*PROBLEM DETAILS:*
Your answer must be a single number: how many lines of the data include "accounts".

*DATASET RECORDS:*
- Opening Delimiter -

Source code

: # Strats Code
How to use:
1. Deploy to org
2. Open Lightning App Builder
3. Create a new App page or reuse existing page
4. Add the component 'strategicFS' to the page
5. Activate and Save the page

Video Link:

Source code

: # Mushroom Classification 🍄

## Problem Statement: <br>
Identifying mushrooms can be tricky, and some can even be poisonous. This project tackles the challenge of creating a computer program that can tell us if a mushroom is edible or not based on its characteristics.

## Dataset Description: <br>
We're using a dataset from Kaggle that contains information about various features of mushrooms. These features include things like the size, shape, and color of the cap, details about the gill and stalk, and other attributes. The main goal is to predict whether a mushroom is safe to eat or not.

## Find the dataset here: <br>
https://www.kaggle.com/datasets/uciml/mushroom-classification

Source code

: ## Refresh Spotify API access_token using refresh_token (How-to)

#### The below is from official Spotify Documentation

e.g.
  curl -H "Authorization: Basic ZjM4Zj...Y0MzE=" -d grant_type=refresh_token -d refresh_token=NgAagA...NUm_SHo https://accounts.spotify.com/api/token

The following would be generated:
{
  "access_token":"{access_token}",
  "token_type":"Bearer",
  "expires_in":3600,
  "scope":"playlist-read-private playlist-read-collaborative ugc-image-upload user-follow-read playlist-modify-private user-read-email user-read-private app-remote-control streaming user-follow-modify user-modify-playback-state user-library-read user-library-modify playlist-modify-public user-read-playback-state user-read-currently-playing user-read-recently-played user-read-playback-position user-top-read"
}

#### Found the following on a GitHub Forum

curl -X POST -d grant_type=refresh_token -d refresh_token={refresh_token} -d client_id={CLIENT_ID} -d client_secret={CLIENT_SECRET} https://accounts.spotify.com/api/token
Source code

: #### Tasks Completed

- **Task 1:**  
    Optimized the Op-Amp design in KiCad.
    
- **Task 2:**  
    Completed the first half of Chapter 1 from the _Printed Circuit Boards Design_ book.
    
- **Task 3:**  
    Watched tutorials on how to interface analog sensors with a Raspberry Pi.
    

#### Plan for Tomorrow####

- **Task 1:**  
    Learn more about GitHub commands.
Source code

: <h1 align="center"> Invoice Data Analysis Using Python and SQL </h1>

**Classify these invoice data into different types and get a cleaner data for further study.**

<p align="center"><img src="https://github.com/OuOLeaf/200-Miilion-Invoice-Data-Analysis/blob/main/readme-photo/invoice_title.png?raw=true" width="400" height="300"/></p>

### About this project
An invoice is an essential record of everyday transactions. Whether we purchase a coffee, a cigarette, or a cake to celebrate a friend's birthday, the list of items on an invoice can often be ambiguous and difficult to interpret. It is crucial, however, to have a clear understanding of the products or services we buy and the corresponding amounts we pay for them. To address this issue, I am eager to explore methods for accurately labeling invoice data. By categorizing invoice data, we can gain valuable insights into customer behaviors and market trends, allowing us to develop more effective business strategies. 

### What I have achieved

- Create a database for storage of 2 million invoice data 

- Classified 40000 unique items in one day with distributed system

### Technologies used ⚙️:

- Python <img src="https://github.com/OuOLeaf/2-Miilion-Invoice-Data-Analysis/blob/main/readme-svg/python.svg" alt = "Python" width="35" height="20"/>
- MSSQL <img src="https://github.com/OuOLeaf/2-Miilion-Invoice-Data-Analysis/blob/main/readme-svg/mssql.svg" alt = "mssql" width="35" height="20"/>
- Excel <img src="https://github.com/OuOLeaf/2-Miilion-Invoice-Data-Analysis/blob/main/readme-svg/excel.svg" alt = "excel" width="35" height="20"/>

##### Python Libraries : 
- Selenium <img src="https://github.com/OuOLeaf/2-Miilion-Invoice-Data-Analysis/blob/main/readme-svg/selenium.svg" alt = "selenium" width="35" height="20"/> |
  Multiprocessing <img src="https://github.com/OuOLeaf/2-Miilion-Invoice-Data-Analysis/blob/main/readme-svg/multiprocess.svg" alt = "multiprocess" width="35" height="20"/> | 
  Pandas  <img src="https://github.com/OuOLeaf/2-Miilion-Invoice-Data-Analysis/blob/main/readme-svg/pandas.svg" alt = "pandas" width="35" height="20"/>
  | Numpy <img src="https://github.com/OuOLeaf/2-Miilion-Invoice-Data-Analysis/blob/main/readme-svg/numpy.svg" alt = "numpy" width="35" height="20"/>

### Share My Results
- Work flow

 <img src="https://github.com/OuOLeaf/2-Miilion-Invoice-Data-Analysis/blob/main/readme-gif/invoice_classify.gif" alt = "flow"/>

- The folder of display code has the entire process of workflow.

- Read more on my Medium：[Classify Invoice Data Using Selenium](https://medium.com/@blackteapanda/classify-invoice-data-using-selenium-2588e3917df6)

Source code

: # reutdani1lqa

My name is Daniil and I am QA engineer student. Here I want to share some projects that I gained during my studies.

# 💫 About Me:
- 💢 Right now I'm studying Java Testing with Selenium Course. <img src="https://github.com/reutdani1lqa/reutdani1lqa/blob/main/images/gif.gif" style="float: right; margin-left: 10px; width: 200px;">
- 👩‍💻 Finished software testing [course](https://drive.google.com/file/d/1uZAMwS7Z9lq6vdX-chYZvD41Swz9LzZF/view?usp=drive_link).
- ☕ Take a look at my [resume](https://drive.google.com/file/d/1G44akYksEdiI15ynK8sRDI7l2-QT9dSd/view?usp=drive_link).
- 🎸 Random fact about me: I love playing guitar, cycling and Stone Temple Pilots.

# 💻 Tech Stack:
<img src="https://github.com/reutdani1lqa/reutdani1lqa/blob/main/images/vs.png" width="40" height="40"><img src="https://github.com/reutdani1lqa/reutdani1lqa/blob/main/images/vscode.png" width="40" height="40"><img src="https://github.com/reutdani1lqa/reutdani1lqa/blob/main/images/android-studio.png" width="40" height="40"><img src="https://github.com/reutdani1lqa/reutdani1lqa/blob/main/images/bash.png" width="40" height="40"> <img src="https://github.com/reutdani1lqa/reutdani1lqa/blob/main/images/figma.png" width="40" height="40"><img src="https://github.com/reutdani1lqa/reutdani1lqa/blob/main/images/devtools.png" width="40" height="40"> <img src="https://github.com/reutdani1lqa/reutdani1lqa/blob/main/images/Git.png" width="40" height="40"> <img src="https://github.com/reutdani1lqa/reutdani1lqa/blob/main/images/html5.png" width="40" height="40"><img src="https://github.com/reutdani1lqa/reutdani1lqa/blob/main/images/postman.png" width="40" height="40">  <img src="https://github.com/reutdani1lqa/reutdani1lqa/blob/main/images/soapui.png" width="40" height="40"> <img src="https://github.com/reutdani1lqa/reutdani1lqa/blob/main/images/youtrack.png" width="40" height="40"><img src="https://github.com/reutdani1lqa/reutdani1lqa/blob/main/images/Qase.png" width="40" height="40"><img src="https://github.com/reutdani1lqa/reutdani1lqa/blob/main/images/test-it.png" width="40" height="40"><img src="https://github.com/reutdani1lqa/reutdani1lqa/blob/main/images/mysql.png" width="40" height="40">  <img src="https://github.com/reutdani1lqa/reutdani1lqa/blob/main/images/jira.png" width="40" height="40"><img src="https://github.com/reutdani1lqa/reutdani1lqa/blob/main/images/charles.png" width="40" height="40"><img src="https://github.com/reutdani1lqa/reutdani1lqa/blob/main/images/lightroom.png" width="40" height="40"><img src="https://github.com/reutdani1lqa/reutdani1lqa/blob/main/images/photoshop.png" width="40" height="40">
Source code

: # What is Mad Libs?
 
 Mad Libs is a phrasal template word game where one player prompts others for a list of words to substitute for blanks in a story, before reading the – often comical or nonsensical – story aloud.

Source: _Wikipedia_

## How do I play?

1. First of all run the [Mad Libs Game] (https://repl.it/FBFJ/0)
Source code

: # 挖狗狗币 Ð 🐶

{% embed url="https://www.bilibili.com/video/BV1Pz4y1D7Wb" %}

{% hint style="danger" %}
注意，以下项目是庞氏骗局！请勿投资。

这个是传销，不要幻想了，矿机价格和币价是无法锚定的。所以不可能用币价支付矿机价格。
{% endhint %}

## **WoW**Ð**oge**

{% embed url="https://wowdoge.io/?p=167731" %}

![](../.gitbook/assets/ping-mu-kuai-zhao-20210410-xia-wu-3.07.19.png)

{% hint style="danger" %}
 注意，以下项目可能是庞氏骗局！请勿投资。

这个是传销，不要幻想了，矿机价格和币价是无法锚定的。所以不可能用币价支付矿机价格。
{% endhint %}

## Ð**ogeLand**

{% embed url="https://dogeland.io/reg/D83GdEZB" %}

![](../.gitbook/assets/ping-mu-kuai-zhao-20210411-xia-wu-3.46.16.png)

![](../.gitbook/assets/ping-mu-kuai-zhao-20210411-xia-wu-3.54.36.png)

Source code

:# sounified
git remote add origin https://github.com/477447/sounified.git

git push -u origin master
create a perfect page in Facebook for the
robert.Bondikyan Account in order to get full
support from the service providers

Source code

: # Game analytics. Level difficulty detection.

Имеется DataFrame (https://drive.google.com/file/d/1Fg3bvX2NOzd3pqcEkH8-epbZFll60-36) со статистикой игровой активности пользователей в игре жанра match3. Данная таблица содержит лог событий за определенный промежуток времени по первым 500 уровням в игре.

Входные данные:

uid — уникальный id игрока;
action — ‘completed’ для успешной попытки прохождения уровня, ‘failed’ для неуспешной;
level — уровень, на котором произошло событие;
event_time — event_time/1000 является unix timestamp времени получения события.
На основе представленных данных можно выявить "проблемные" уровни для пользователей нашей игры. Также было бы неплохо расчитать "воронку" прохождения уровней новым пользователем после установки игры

- Closing Delimiter -

*RESPONSE TO THE EXERCISE:*
2